Very few, maybe one out of ten of us, will naturally hit the pause button and leave the past and not be so concerned about the future but actually get out of those two places to come into the moment this Christmas season and capture the moment. I’m not saying what we need to do is eliminate the preparation for Christmas nor am I saying we need to eliminate the memories. It’s just that Christmas affords us some rare opportunities and some rare moments and if we’re not careful, we’ll miss them.
When you talk about not missing moments the reason why we’re talking about this, this week with two weeks to go, is because when you don’t capture a moment, what’s the alternative? You miss the moment. When you miss moments, that creates, that can cause regret. When you wish you had done something differently and you didn’t do it the way you wished you had.
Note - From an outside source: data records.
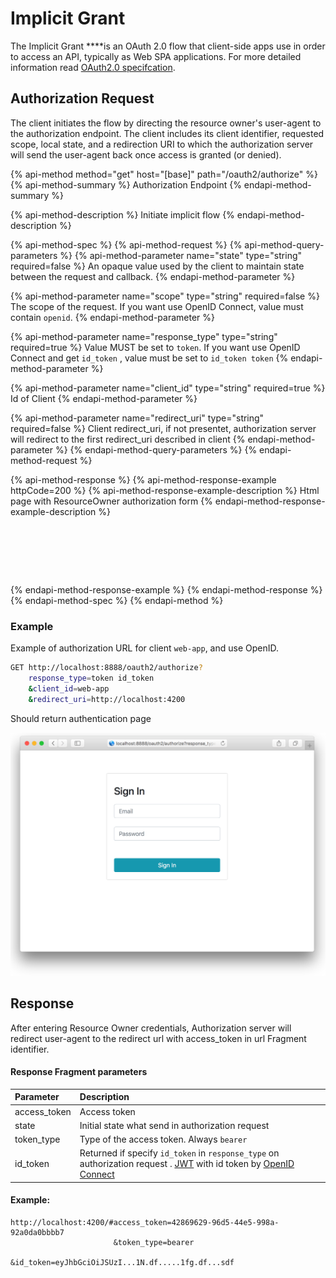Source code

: # Implicit Grant

The Implicit Grant ****is an OAuth 2.0 flow that client-side apps use in order to access an API, typically as Web SPA applications. For more detailed information read [OAuth2.0 specifcation](https://tools.ietf.org/html/rfc6749#section-4.2).

## Authorization Request

The client initiates the flow by directing the resource owner's user-agent to the authorization endpoint. The client includes its client identifier, requested scope, local state, and a redirection URI to which the authorization server will send the user-agent back once access is granted \(or denied\).

{% api-method method="get" host="\[base\]" path="/oauth2/authorize" %}
{% api-method-summary %}
Authorization Endpoint
{% endapi-method-summary %}

{% api-method-description %}
Initiate implicit flow
{% endapi-method-description %}

{% api-method-spec %}
{% api-method-request %}
{% api-method-query-parameters %}
{% api-method-parameter name="state" type="string" required=false %}
An opaque value used by the client to maintain state between the request and callback.
{% endapi-method-parameter %}

{% api-method-parameter name="scope" type="string" required=false %}
The scope of the request. If you want use OpenID Connect, value must contain `openid`. 
{% endapi-method-parameter %}

{% api-method-parameter name="response\_type" type="string" required=true %}
Value MUST be set to `token`. If you want use OpenID Connect and get `id_token` , value must be set to `id_token token`
{% endapi-method-parameter %}

{% api-method-parameter name="client\_id" type="string" required=true %}
Id of Client
{% endapi-method-parameter %}

{% api-method-parameter name="redirect\_uri" type="string" required=false %}
Client redirect\_uri, if not presentet, authorization server will redirect to the first redirect\_uri described in client
{% endapi-method-parameter %}
{% endapi-method-query-parameters %}
{% endapi-method-request %}

{% api-method-response %}
{% api-method-response-example httpCode=200 %}
{% api-method-response-example-description %}
Html page with ResourceOwner authorization form
{% endapi-method-response-example-description %}

```






```
{% endapi-method-response-example %}
{% endapi-method-response %}
{% endapi-method-spec %}
{% endapi-method %}

### Example

Example of authorization URL for client `web-app`, and use OpenID.

```bash
GET http://localhost:8888/oauth2/authorize?
    response_type=token id_token
    &client_id=web-app
    &redirect_uri=http://localhost:4200
```

Should return authentication page

![Resource Owner authentication page](../.gitbook/assets/screen-shot-2018-10-24-at-16.50.32.png)

## Response

After entering Resource Owner credentials, Authorization server will redirect user-agent to the redirect url with access\_token in url Fragment identifier.

#### Response Fragment parameters

| Parameter | Description |
| :--- | :--- |
| access\_token | Access token |
| state | Initial state what send in authorization request |
| token\_type | Type of the access token. Always `bearer` |
| id\_token | Returned if specify `id_token` in `response_type`  on authorization request . [JWT](https://jwt.io/) with id token by [OpenID Connect](https://openid.net/specs/openid-connect-core-1_0.html) |

#### **Example:**

```text
http://localhost:4200/#access_token=42869629-96d5-44e5-998a-92a0da0bbbb7
                       &token_type=bearer
                       &id_token=eyJhbGciOiJSUzI...1N.df.....1fg.df...sdf
```

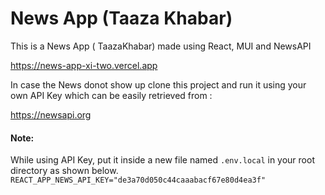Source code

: # News App (Taaza Khabar)

This is a News App ( TaazaKhabar) made using React, MUI and NewsAPI

https://news-app-xi-two.vercel.app

In case the News donot show up clone this project and run it using your own API Key which can be easily retrieved from :

https://newsapi.org

#### Note:
While using API Key, put it inside a new file named ```.env.local``` in your root directory as shown below.
```REACT_APP_NEWS_API_KEY="de3a70d050c44caaabacf67e80d4ea3f"```
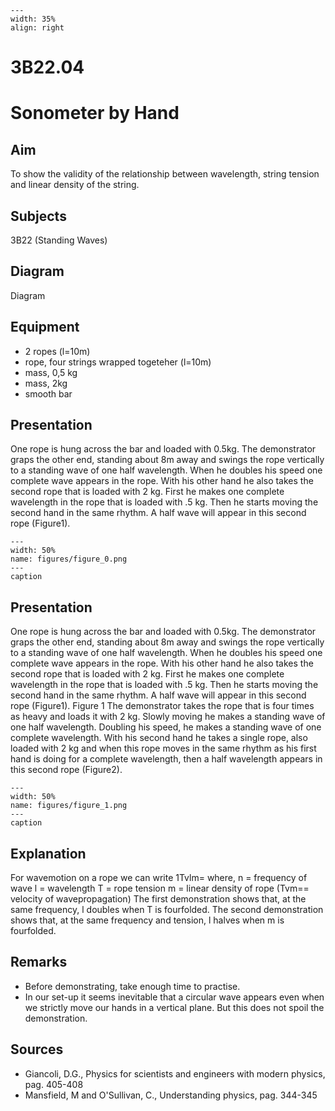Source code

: 
```{figure} /figures/busy.png
---
width: 35%
align: right
```
# 3B22.04 
  # Sonometer by Hand 
      
  
## Aim   
 To show the validity of the relationship between wavelength, string tension and linear density of the string.    
  
## Subjects   
 3B22 (Standing Waves)   
  
## Diagram   
 Diagram   
  
## Equipment   
 
 *  2 ropes (l=10m) 
 *  rope, four strings wrapped togeteher (l=10m) 
 *  mass, 0,5 kg 
 *  mass, 2kg 
 *  smooth bar
     
  
## Presentation   
 One rope is hung across the bar and loaded with 0.5kg. The demonstrator graps the other end, standing about 8m away and swings the rope vertically to a standing wave of one half wavelength. When he doubles his speed one complete wave appears in the rope. With his other hand he also takes the second rope that is loaded with 2 kg. First he makes one complete wavelength in the rope that is loaded with .5 kg. Then he starts moving the second hand in the same rhythm. A half wave will appear in this second rope (Figure1).   
```{figure} figures/figure_0.png  
---  
width: 50%  
name: figures/figure_0.png  
---  
caption  
``` 
     
  
## Presentation   
 One rope is hung across the bar and loaded with 0.5kg. The demonstrator graps the other end, standing about 8m away and swings the rope vertically to a standing wave of one half wavelength. When he doubles his speed one complete wave appears in the rope. With his other hand he also takes the second rope that is loaded with 2 kg. First he makes one complete wavelength in the rope that is loaded with .5 kg. Then he starts moving the second hand in the same rhythm. A half wave will appear in this second rope (Figure1).  Figure 1  The demonstrator takes the rope that is four times as heavy and loads it with 2 kg. Slowly moving he makes a standing wave of one half wavelength. Doubling his speed, he makes a standing wave of one complete wavelength. With his second hand he takes a single rope, also loaded with 2 kg and when this rope moves in the same rhythm as his first hand is doing for a complete wavelength, then a half wavelength appears in this second rope (Figure2).    
```{figure} figures/figure_1.png  
---  
width: 50%  
name: figures/figure_1.png  
---  
caption  
``` 
      
  
## Explanation   
 For wavemotion on a rope we can write 1Tvlm= where, n = frequency of wave l = wavelength T = rope tension m = linear density of rope (Tvm== velocity of wavepropagation) The first demonstration shows that, at the same frequency, l doubles when T is fourfolded. The second demonstration shows that, at the same frequency and tension, l halves when m is fourfolded.    
  
## Remarks   
 
 *  Before demonstrating, take enough time to practise. 
 *  In our set-up it seems inevitable that a circular wave appears even when we strictly move our hands in a vertical plane. But this does not spoil the demonstration.
   
  
## Sources   
 
 *  Giancoli, D.G., Physics for scientists and engineers with modern physics, pag. 405-408 
 *  Mansfield, M and O'Sullivan, C., Understanding physics, pag. 344-345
Then you look back with regret and go, “I really wish I had done that moment or captured that moment better.”
I just want to look at a short Bible story, only four verses long. It’s about capturing the moment. There two different people who approach an encounter with Jesus very differently. I want us to use this little passage of scripture to be a model for us for how we head into Christmas these last two weeks. It’s the story about Jesus visiting Mary and Martha. One totally captures the moment, and the other does not.
Luke 10:38-42 As Jesus and the disciples continued on their way to Jerusalem, they came to a certain village where a woman named Martha welcomed him into her home. 39 Her sister, Mary, sat at the Lord’s feet, listening to what he taught. 40 But Martha was distracted by the big dinner she was preparing. She came to Jesus and said, “Lord, doesn’t it seem unfair to you that my sister just sits here while I do all the work? Tell her to come and help me.” 41But the Lord said to her, “My dear Martha, you are worried and upset over all these details! 42There is only one thing worth being concerned about. Mary has discovered it, and it will not be taken away from her.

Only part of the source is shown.